So… for the next many weeks we’ll be posting a fun profile of who they are, what they do, what they love, who they love, how they live and lots more delicious details.

If you want to take a peak at the list of questions we all got to choose from, here it is.

ABI PORTER

I live in: off Alberta in NE Portland

I contribute to the blog by:

Photography and Kitchen posts here and there.

On my perfect day:

I would go on a brunch date with my husband, Josh, then go sit on the beach in Sauvies Island and read a good book.

Three of my favorite books/blogs are:

Books:

The glass castle

The night circus

A million little pieces

Blogs:

Oh happy day

Design sponge

Creature comforts

If I could spend a year anywhere in the world:

I would go to Paris.

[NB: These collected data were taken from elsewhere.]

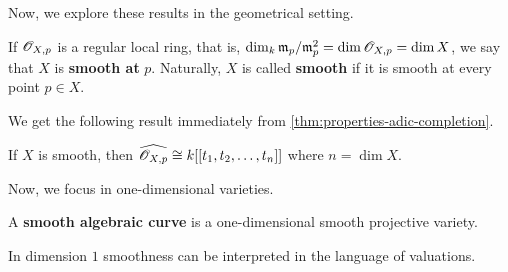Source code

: Now, we explore these results in the geometrical setting. 
\begin{definition}\label{def:}
	If ${\mathscr O}_{X,p}$ is a regular local ring, that is, $\dim_{k} \mathfrak{m}_{p}/\mathfrak{m}_{p}^{2} = \dim {\mathscr O}_{X,p} = \dim X$, we say that $X$ is \textbf{smooth at} $p$. Naturally, $X$ is called \textbf{smooth} if it is smooth at every point $p\in X$.
\end{definition}
We get the following result immediately from \cref{thm:properties-adic-completion}.
\begin{corollary}\label{cor:smooth-iff-isomorphic-to-power-series}
	If $X$ is smooth, then $\widehat{{\mathscr O}_{X,p}} \cong k[[t_{1}, t_{2}, \ldots, t_{n}]]$ where $n = \dim X$.
\end{corollary}
Now, we focus in one-dimensional varieties.
\begin{definition}\label{def:algebraic-curve}
	A \textbf{smooth algebraic curve} is a one-dimensional smooth projective variety.
\end{definition}
In dimension $1$ smoothness can be interpreted in the language of valuations.
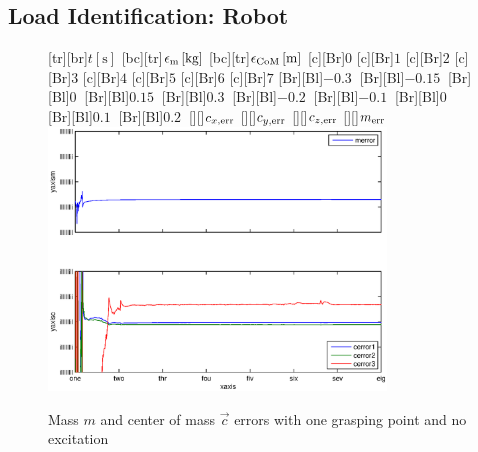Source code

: \subsection{Load Identification: Robot}
\begin{figure}
	\centering	
	[tr][br]{$t\left[\mathrm{s}\right]$}
	[bc][tr]{$\epsilon_{\mathrm{m}}\left[\mathrm{kg}\right]$}
	[bc][tr]{$\epsilon_{\mathrm{CoM}}\left[\mathrm{m}\right]$}
	[Br]{$0$}
	[Br]{$1$}
	[Br]{$2$}
	[Br]{$3$}
	[Br]{$4$}
	[Br]{$5$}
	[Br]{$6$}
	[Br]{$7$}
	[Br][Bl]{$-0.3\  $}
	[Br][Bl]{$-0.15\ $}
	[Br][Bl]{$0\  $}
	[Br][Bl]{$0.15\  $}
	[Br][Bl]{$0.3\  $}
	[Br][Bl]{$-0.2\  $}
	[Br][Bl]{$-0.1\ $}
	[Br][Bl]{$0\  $}
	[Br][Bl]{$0.1\  $}
	[Br][Bl]{$0.2\  $}
	[][]{\tiny $c_{x,\mathrm{err}}$}
	[][]{\tiny $c_{y,\mathrm{err}}$}
	[][]{\tiny $c_{z,\mathrm{err}}$}
	[][]{\tiny $m_{\mathrm{err}}$}
	\includegraphics[width=0.8\textwidth]{figures/one_grasping_point_no_movement_mass_and_cog.eps}
	\vspace{0.2cm}
	\caption[Mass error, one grasping point, no excitation]{Mass $m$ and center of mass $\vec{c}$ errors with one grasping point and no excitation}
	\label{fig:estim_mass_one_no_movement}
\end{figure}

We’ve been there twice and I’m trying to convince him we need to live there for a year ;)

The next big challenge:

I'll be tackling is motherhood. Oy! So excited to have a little one this fall but already praying for wisdom daily!

The iPhone app I wouldn't want to live without is:

I’m a budgeting freak so definitely AceBudget

My favorite thing in my home: 

My vitamix. (or my cats!)

This year, God is revealing himself to me as:

Trustworthy. So often I forget to lean in and trust him through small trials and large yet he’s been so gracious even though I fail at this over and over.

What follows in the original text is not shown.